(Dataset entries)
* * * * * * * * *

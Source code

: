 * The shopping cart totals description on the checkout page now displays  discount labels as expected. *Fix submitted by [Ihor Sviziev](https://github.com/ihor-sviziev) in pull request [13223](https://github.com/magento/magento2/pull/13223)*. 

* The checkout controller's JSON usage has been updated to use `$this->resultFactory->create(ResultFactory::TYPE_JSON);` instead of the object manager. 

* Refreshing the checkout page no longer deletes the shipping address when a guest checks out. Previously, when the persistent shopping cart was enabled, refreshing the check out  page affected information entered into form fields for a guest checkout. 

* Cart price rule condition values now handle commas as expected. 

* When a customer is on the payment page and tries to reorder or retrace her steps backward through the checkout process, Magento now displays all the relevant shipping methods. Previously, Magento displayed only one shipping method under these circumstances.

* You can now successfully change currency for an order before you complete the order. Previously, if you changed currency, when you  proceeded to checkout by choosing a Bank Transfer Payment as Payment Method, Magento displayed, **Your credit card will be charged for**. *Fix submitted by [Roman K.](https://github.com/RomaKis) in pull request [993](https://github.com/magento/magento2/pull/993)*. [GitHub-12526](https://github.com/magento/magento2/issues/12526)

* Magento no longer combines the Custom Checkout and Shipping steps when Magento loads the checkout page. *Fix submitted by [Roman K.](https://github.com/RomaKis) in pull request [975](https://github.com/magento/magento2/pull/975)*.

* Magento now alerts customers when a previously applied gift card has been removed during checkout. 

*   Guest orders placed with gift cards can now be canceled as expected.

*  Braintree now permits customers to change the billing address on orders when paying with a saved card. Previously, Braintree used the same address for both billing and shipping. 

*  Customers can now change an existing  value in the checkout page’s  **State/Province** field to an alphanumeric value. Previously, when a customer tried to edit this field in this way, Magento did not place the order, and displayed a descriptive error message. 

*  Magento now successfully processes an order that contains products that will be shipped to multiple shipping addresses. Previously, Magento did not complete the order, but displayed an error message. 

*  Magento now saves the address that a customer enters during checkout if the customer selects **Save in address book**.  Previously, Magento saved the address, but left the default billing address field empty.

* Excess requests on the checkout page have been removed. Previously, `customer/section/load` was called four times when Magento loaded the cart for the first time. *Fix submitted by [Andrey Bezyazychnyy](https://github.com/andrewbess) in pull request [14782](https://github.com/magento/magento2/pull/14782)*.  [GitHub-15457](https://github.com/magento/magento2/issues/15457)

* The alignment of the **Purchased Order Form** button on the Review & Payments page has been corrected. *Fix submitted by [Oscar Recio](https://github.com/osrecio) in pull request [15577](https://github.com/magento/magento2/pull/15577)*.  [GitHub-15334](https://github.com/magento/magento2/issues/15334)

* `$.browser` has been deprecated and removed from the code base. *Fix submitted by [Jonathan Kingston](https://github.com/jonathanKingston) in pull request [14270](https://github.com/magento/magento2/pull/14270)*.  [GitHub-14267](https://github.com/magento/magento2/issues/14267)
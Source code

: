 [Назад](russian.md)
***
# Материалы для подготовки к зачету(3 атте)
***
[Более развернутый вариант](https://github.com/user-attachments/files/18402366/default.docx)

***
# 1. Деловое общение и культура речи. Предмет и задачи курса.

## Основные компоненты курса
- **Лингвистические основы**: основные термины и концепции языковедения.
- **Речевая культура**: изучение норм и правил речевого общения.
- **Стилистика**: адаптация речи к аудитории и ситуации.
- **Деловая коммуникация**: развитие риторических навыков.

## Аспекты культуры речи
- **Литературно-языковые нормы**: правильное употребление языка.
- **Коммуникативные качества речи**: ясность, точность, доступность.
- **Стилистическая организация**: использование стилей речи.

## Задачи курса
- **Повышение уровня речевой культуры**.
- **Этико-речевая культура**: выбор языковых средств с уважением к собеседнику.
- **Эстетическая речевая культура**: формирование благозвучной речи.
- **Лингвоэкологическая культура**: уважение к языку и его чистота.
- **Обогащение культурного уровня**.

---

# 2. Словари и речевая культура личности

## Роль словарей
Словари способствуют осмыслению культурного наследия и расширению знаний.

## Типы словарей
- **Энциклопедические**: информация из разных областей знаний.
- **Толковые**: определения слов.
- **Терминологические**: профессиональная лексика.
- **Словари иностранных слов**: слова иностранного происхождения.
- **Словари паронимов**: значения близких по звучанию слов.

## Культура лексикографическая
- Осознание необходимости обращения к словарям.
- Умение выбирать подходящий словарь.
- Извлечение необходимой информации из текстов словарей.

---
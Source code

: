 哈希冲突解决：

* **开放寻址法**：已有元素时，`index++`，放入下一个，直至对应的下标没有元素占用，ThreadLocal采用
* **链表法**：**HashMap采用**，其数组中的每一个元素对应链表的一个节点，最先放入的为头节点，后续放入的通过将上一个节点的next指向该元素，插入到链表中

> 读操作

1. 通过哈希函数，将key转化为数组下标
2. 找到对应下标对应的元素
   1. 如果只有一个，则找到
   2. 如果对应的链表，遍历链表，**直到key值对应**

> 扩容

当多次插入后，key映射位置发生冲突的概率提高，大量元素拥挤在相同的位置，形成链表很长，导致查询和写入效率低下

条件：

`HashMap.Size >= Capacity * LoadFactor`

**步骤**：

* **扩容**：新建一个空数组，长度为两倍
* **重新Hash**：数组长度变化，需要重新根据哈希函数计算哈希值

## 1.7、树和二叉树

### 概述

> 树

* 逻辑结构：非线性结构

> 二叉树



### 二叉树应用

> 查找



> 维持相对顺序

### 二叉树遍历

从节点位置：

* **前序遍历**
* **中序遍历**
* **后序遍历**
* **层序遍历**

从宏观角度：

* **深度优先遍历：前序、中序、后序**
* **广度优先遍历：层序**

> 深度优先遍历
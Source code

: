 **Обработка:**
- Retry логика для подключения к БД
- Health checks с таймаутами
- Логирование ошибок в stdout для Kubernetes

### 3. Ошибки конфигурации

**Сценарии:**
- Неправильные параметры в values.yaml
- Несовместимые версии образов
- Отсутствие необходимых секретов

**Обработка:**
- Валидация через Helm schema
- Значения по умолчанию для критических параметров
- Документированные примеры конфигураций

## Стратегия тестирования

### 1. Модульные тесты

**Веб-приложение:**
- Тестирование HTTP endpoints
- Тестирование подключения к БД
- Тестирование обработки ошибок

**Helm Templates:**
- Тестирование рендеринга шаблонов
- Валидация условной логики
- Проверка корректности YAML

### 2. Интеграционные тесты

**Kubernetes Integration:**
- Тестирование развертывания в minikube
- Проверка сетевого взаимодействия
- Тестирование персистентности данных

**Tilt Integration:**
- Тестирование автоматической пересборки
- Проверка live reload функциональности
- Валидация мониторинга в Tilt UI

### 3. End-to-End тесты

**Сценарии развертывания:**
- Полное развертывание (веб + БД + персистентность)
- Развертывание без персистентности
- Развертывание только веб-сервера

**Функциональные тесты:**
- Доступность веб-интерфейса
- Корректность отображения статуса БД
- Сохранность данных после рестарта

* * * * * * * * *

EXERCISE OBJECTIVE
Which lines of the records contain the word "персистентности"? Copy each of them.

EXPECTED ANSWER
- Тестирование персистентности данных
- Развертывание без персистентности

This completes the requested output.